After finding microplastics in our seafood, salt and drinking water, scientists have now confirmed there is plastic in our poop too
People are eating plastic particles, and excreting at least some of them, a new study finds.
“The inevitable has happened,” National Geographic reports. “Microplastics have already been found in birds and fish and whales, so it should have come as no surprise that they have now been discovered in humans.”
Researchers at the University of Vienna have found dozens of tiny pieces of plastic in the stool samples of eight people from eight different countries.
The results of the preliminary study were presented at a gastroenterology conference in Vienna last week.
Participants, from across Europe, Russia and Japan, kept a food diary for a week and then provided stool samples at the end.
The researchers found around 20 particles of plastic per 10 grams of poop. They identified nine of the 10 types of plastic they were looking for.
The most common type was polypropylene (used in bottle caps, food packaging and synthetic clothing) followed by polyethylene terephthalate or “PET” (used in plastic bottles). The other seven types included plastics used to make utensils, shopping bags, nylon, automotive parts and electronics.
The diaries provided clues about potential sources of the plastics. Six of the participants ate seafood that week. All eight consumed food wrapped in plastic. And all eight drank water from plastic water bottles.
RELATED: Study: Microplastics Found in 90 Percent of Bottled Water
“Based on the research, it was highly likely that microplastics would be present in humans,” said Philipp Schwabl, a gastroenterologist at the University of Vienna who led the study.

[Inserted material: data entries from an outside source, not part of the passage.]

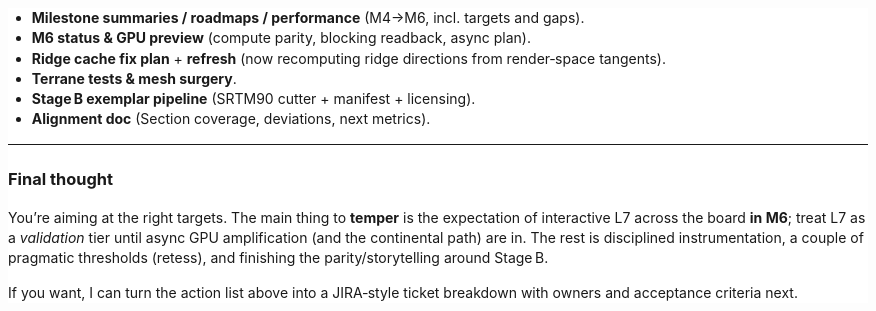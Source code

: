 - **Milestone summaries / roadmaps / performance** (M4→M6, incl. targets and gaps).
- **M6 status & GPU preview** (compute parity, blocking readback, async plan).
- **Ridge cache fix plan** + **refresh** (now recomputing ridge directions from render‑space tangents).
- **Terrane tests & mesh surgery**.
- **Stage B exemplar pipeline** (SRTM90 cutter + manifest + licensing).
- **Alignment doc** (Section coverage, deviations, next metrics).

---

### Final thought
You’re aiming at the right targets. The main thing to **temper** is the expectation of interactive L7 across the board **in M6**; treat L7 as a *validation* tier until async GPU amplification (and the continental path) are in. The rest is disciplined instrumentation, a couple of pragmatic thresholds (retess), and finishing the parity/storytelling around Stage B.

If you want, I can turn the action list above into a JIRA‑style ticket breakdown with owners and acceptance criteria next.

“But nobody ever investigated if microplastics also reach the human gut. Now this discussion can be taken up in humans.”
“For me, it shows we are eating our waste—mismanagement has come back to us on our dinner plates,” Chelsea Rochman, an ecologist at the University of Toronto, told National Geographic.
An average of 8 million tons of plastic, most of it single-use, flows into the world’s oceans each year.
“Fibers from synthetic clothes such as polyester and acrylic make their way into freshwater systems via washing machines,” Laura Parker writes for National Geographic.
“You can see this in action with a fleece jacket; just scratching the arm of the jacket can shed invisible fibers. As a result, tiny plastic fragments and fibers have now spread all over the planet. They’re in deep sea trenches and in the air we breathe.”
A study earlier this year determined that humans are at a greater risk of ingesting airborne plastic fibers from our clothing, carpets and curtains than from eating mussels, which are now known to be highly contaminated with microplastics.
RELATED: Microplastics in Mussels: The Ocean is Feeding Our Garbage Back to Us
In follow-up studies the researchers hope to look for even particles of plastic, capable of penetrating the gut lining and entering the circulatory system and other organs.
While the health effects of ingesting microplastics in humans is still unknown, we know plastic ingestion in marine life can prove fatal. Microplastics have been found in more than 114 aquatic species, and studies have shown the potential damage to reproductive systems and the liver.